Provided data:
+ + + + + + +
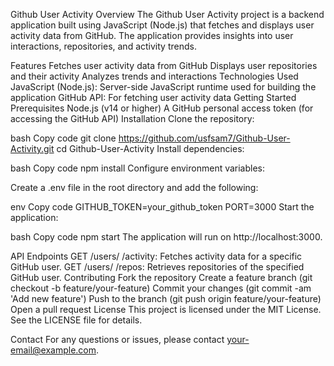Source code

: Github User Activity
Overview
The Github User Activity project is a backend application built using JavaScript (Node.js) that fetches and displays user activity data from GitHub. The application provides insights into user interactions, repositories, and activity trends.

Features
Fetches user activity data from GitHub
Displays user repositories and their activity
Analyzes trends and interactions
Technologies Used
JavaScript (Node.js): Server-side JavaScript runtime used for building the application
GitHub API: For fetching user activity data
Getting Started
Prerequisites
Node.js (v14 or higher)
A GitHub personal access token (for accessing the GitHub API)
Installation
Clone the repository:

bash
Copy code
git clone https://github.com/usfsam7/Github-User-Activity.git
cd Github-User-Activity
Install dependencies:

bash
Copy code
npm install
Configure environment variables:

Create a .env file in the root directory and add the following:

env
Copy code
GITHUB_TOKEN=your_github_token
PORT=3000
Start the application:

bash
Copy code
npm start
The application will run on http://localhost:3000.

API Endpoints
GET /users/
/activity: Fetches activity data for a specific GitHub user.
GET /users/
/repos: Retrieves repositories of the specified GitHub user.
Contributing
Fork the repository
Create a feature branch (git checkout -b feature/your-feature)
Commit your changes (git commit -am 'Add new feature')
Push to the branch (git push origin feature/your-feature)
Open a pull request
License
This project is licensed under the MIT License. See the LICENSE file for details.

Contact
For any questions or issues, please contact your-email@example.com.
+ + + + + + +
Work item: The word to find is "file". Copy every line of the data that holds it.

Solution to this problem:
Create a .env file in the root directory and add the following:
This project is licensed under the MIT License. See the LICENSE file for details.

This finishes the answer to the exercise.